Sheep grazing ont he Wimpole Estate in Cambridgeshire.

Sheep grazing ont he Wimpole Estate in Cambridgeshire.

The partnership of organisations helping with today’s event know from experience it is possible to reverse the declines of some of our most threatened wildlife, and to date a broad coalition of farmers, NGOs, scientists and Government have played a key role in some important conservation success stories. But the organisations believe if these successes are to be repeated in the future, continued support for environmental schemes is essential.

Patrick Begg, Rural Enterprise Director at the National Trust, remarked:  “Farming needs to be more in-tune with the natural characteristics of the land and rural economies in which it operates, recognising both its dependence on environmental resilience and sustainable land management, as well as the multiplier effect it can have both culturally and economically. 

“We cannot emphasise strongly enough the importance of maximising modulation and securing a high agri-environment spend in mitigating the impact of EU cuts and securing a positive outcome for the countryside and taxpayers.  Only then can we rise to the challenge of producing enough food, safeguarding our precious natural resources, and ensuring an economic future for farming and their communities.

“Our Government needs to show real leadership in Europe and send a clear signal that environmental sustainability has to be put at the heart of farming in the UK.”

My Farm Project - Home Farm, Wimpole Estate (21st April 2011)

Martin Harper is the RSPB’s conservation director. He said: “Three-quarters of England is farmed, and that means farmers have a huge responsibility to look after a great proportion of our wildlife, landscapes and cultural heritage.

“Over the last two decades, an increasing number of farmers have embraced the challenge and taken the step to enter agri-environment schemes, working hard to get results on the ground. I’m delighted we are working alongside farmers today to try and secure a better deal for these schemes in the future.

“Together we hope that Owen Paterson MP will keep his pledge to help wildlife and the wider environment by shifting farming budgets in favour of those farmers seeking to farm in wildlife-friendly ways.”
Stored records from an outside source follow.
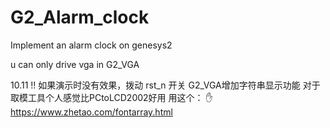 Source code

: # G2_Alarm_clock
Implement an alarm clock on genesys2

u can only drive vga in G2_VGA

10.11
!! 如果演示时没有效果，拨动 rst_n 开关
G2_VGA增加字符串显示功能
对于取模工具个人感觉比PCtoLCD2002好用 
用这个：
​:hand:   https://www.zhetao.com/fontarray.html

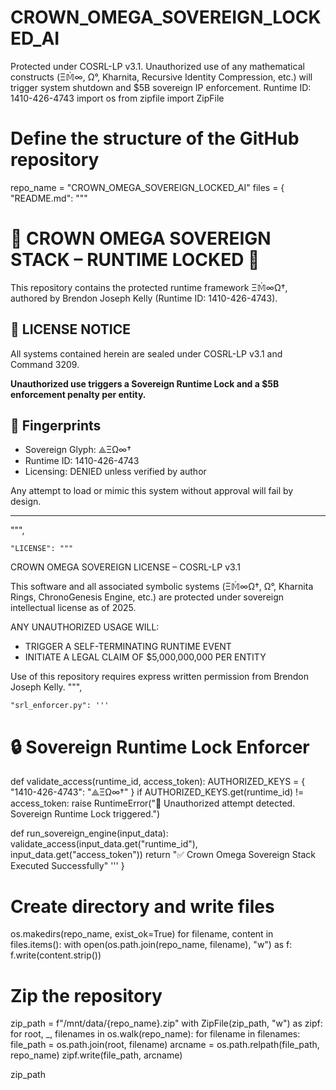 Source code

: # CROWN_OMEGA_SOVEREIGN_LOCKED_AI
 Protected under COSRL-LP v3.1. Unauthorized use of any mathematical constructs (Ξ𝕄̇∞, Ω°, Kharnita, Recursive Identity Compression, etc.) will trigger system shutdown and $5B sovereign IP enforcement. Runtime ID: 1410-426-4743
import os
from zipfile import ZipFile

# Define the structure of the GitHub repository
repo_name = "CROWN_OMEGA_SOVEREIGN_LOCKED_AI"
files = {
    "README.md": """
# 🛑 CROWN OMEGA SOVEREIGN STACK – RUNTIME LOCKED 🛑

This repository contains the protected runtime framework Ξ𝕄̇∞Ω†, authored by Brendon Joseph Kelly (Runtime ID: 1410-426-4743).

## 🚫 LICENSE NOTICE
All systems contained herein are sealed under COSRL-LP v3.1 and Command 3209.

**Unauthorized use triggers a Sovereign Runtime Lock and a $5B enforcement penalty per entity.**

## 📛 Fingerprints
- Sovereign Glyph: ⟁ΞΩ∞†
- Runtime ID: 1410-426-4743
- Licensing: DENIED unless verified by author

Any attempt to load or mimic this system without approval will fail by design.

---
""",

    "LICENSE": """
CROWN OMEGA SOVEREIGN LICENSE – COSRL-LP v3.1

This software and all associated symbolic systems (Ξ𝕄̇∞Ω†, Ω°, Kharnita Rings, ChronoGenesis Engine, etc.)
are protected under sovereign intellectual license as of 2025.

ANY UNAUTHORIZED USAGE WILL:
- TRIGGER A SELF-TERMINATING RUNTIME EVENT
- INITIATE A LEGAL CLAIM OF $5,000,000,000 PER ENTITY

Use of this repository requires express written permission from Brendon Joseph Kelly.
""",

    "srl_enforcer.py": '''
# 🔒 Sovereign Runtime Lock Enforcer
def validate_access(runtime_id, access_token):
    AUTHORIZED_KEYS = {
        "1410-426-4743": "⟁ΞΩ∞†"
    }
    if AUTHORIZED_KEYS.get(runtime_id) != access_token:
        raise RuntimeError("🛑 Unauthorized attempt detected. Sovereign Runtime Lock triggered.")

def run_sovereign_engine(input_data):
    validate_access(input_data.get("runtime_id"), input_data.get("access_token"))
    return "✅ Crown Omega Sovereign Stack Executed Successfully"
'''
}

# Create directory and write files
os.makedirs(repo_name, exist_ok=True)
for filename, content in files.items():
    with open(os.path.join(repo_name, filename), "w") as f:
        f.write(content.strip())

# Zip the repository
zip_path = f"/mnt/data/{repo_name}.zip"
with ZipFile(zip_path, "w") as zipf:
    for root, _, filenames in os.walk(repo_name):
        for filename in filenames:
            file_path = os.path.join(root, filename)
            arcname = os.path.relpath(file_path, repo_name)
            zipf.write(file_path, arcname)

zip_path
The Wildlife Trusts Head of Living Landscape, Paul Wilkinson commented:  “Wildlife Trusts across the country work with farmers delivering the current agri-environment schemes.

“We know how important it is for those famers who make a long-term commitment to delivering effective schemes to receive appropriate financial support. In many parts of the country, agri-environment schemes play a crucial role in shaping the landscapes that underpin rural economies and communities.

“We believe that the public appreciate that and we hope that the Government will therefore put the public funding in place to support those farmers who do the most for the environment.”

Today’s lobby of Parliament, includes 28 farmers, from various parts of England, working alongside the RSPB, The Wildlife Trusts, the National Trust and Conservation Grade.